If indeed the neuropathology of schizophrenia represents
a non-progressive disorder of neuronal migration,
one must also explain why the onset of the disease is
delayed until the late teenage or early adult years. One
hypothesis is that the phenotypic expression of the disease
is dependent upon an interaction between the fixed neuronal
migration defect and the normally evolving neuroanatomic
changes seen during adolescence. During
normal childhood and adolescence there is a progressive
and selective ‘pruning’ of dendrites, and, according to this
hypothesis, the ability of the fixed neuronal migration
defect to express itself clinically may have to wait until a
specific degree and type of ‘pruning’ has ‘cleared the way’.

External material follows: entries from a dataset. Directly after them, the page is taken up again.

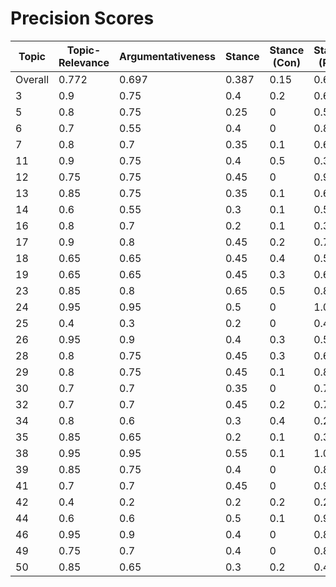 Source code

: # Precision Scores
| Topic | Topic-Relevance | Argumentativeness | Stance | Stance (Con) | Stance (Pro) |
|---|---|---|---|---|---|
| Overall | 0.772 | 0.697 | 0.387 | 0.15 | 0.623 |
| 3 | 0.9 | 0.75 | 0.4 | 0.2 | 0.6 |
| 5 | 0.8 | 0.75 | 0.25 | 0 | 0.5 |
| 6 | 0.7 | 0.55 | 0.4 | 0 | 0.8 |
| 7 | 0.8 | 0.7 | 0.35 | 0.1 | 0.6 |
| 11 | 0.9 | 0.75 | 0.4 | 0.5 | 0.3 |
| 12 | 0.75 | 0.75 | 0.45 | 0 | 0.9 |
| 13 | 0.85 | 0.75 | 0.35 | 0.1 | 0.6 |
| 14 | 0.6 | 0.55 | 0.3 | 0.1 | 0.5 |
| 16 | 0.8 | 0.7 | 0.2 | 0.1 | 0.3 |
| 17 | 0.9 | 0.8 | 0.45 | 0.2 | 0.7 |
| 18 | 0.65 | 0.65 | 0.45 | 0.4 | 0.5 |
| 19 | 0.65 | 0.65 | 0.45 | 0.3 | 0.6 |
| 23 | 0.85 | 0.8 | 0.65 | 0.5 | 0.8 |
| 24 | 0.95 | 0.95 | 0.5 | 0 | 1.0 |
| 25 | 0.4 | 0.3 | 0.2 | 0 | 0.4 |
| 26 | 0.95 | 0.9 | 0.4 | 0.3 | 0.5 |
| 28 | 0.8 | 0.75 | 0.45 | 0.3 | 0.6 |
| 29 | 0.8 | 0.75 | 0.45 | 0.1 | 0.8 |
| 30 | 0.7 | 0.7 | 0.35 | 0 | 0.7 |
| 32 | 0.7 | 0.7 | 0.45 | 0.2 | 0.7 |
| 34 | 0.8 | 0.6 | 0.3 | 0.4 | 0.2 |
| 35 | 0.85 | 0.65 | 0.2 | 0.1 | 0.3 |
| 38 | 0.95 | 0.95 | 0.55 | 0.1 | 1.0 |
| 39 | 0.85 | 0.75 | 0.4 | 0 | 0.8 |
| 41 | 0.7 | 0.7 | 0.45 | 0 | 0.9 |
| 42 | 0.4 | 0.2 | 0.2 | 0.2 | 0.2 |
| 44 | 0.6 | 0.6 | 0.5 | 0.1 | 0.9 |
| 46 | 0.95 | 0.9 | 0.4 | 0 | 0.8 |
| 49 | 0.75 | 0.7 | 0.4 | 0 | 0.8 |
| 50 | 0.85 | 0.65 | 0.3 | 0.2 | 0.4 |

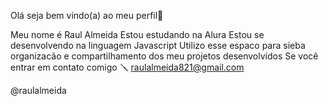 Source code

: Olá seja bem vindo(a) ao meu perfil📍

Meu nome é Raul Almeida 
Estou estudando na Alura
Estou se desenvolvendo na linguagem Javascript
Utilizo esse espaco para sieba organizacão e compartilhamento dos meu projetos desenvolvidos
Se você entrar em contato comigo 🪛 
raulalmeida821@gmail.com

@raulalmeida
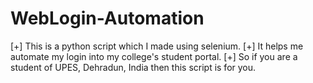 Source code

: # WebLogin-Automation
[+] This is a python script which I made using selenium. [+] It helps me automate my login into my college's student portal. [+] So if you are a student of UPES, Dehradun, India then this script is for you.
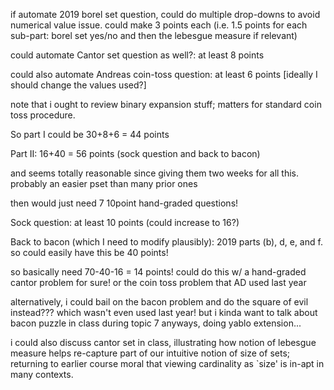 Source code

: 
if automate 2019 borel set question, could do multiple drop-downs to avoid numerical value issue. could make 3 points each (i.e. 1.5 points for each sub-part: borel set yes/no and then the lebesgue measure if relevant)

could automate Cantor set question as well?: at least 8 points 

could also automate Andreas coin-toss question: at least 6 points [ideally I should change the values used?] 

note that i ought to review binary expansion stuff; matters for standard coin toss procedure. 

So part I could be 30+8+6 = 44 points

Part II: 16+40 = 56 points (sock question and back to bacon)

and seems totally reasonable since giving them two weeks for all this. probably an easier pset than many prior ones 

then would just need 7 10point hand-graded questions!

Sock question: at least 10 points (could increase to 16?)

Back to bacon (which I need to modify plausibly): 2019 parts (b), d, e, and f. so could easily have this be 40 points! 

so basically need 70-40-16 = 14 points! could do this w/ a hand-graded cantor problem for sure! or the coin toss problem that AD used last year 

alternatively, i could bail on the bacon problem and do the square of evil instead??? which wasn't even used last year! but i kinda want to talk about bacon puzzle in class during topic 7 anyways, doing yablo extension...

i could also discuss cantor set in class, illustrating how notion of lebesgue measure helps re-capture part of our intuitive notion of size of sets; returning to earlier course moral that viewing cardinality as `size' is in-apt in many contexts. 
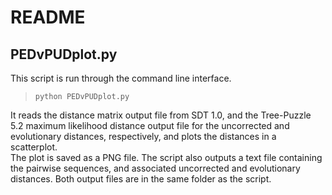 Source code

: README
======

PEDvPUDplot.py
--------------

This script is run through the command line interface.  
> `python PEDvPUDplot.py`  

It reads the distance matrix output file from SDT 1.0, and the Tree-Puzzle 5.2 maximum likelihood distance output file for the uncorrected and evolutionary distances, respectively, and plots the distances in a scatterplot.  
The plot is saved as a PNG file. The script also outputs a text file containing the pairwise sequences, and associated uncorrected and evolutionary distances. Both output files are in the same folder as the script.



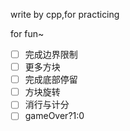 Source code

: write by cpp,for practicing

for fun~

- [ ] 完成边界限制
- [ ] 更多方块
- [ ] 完成底部停留
- [ ] 方块旋转
- [ ] 消行与计分
- [ ] gameOver?1:0

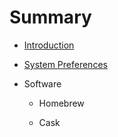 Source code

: # Summary

* [Introduction](README.md)

* [System Preferences](chapter1.md)

* Software

  * Homebrew

  * Cask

Although this neurodevelopmental theory of the etiology
of schizophrenia has much to recommend it, the case is not
proven and readers are encouraged to watch the literature.
Differential diagnosis
Although a host of disorders enters the differential diagnosis,
only certain of them play a large part, thus making the
differential task a little less daunting. These include mood
disorders (i.e., bipolar disorder and major depressive disorder),
schizoaffective disorder, delusional disorder, alcoholic
psychoses, several personality disorders, and two
putative disorders known as schizophreniform disorder
and brief psychotic disorder.
Bipolar disorder, discussed in Section 20.5, is characterized
by episodes of mania and depression, whereas major
depressive disorder, as noted in Section 20.6, is marked by
depressive episodes alone. Both manic episodes, as seen in
bipolar disorder, and depressive episodes, as seen in either
bipolar disorder or major depressive disorder, may be
characterized by psychotic symptoms.
Manic episodes, discussed in Section 6.3, often show a
progression in which typical manic symptoms are joined by
hallucinations and delusions and, in some, disorganized
speech, and if one sees the patient at this stage of mania and
if there is no history, consideration might be given to a diagnosis
of hebephrenic, catatonic or paranoid schizophrenia.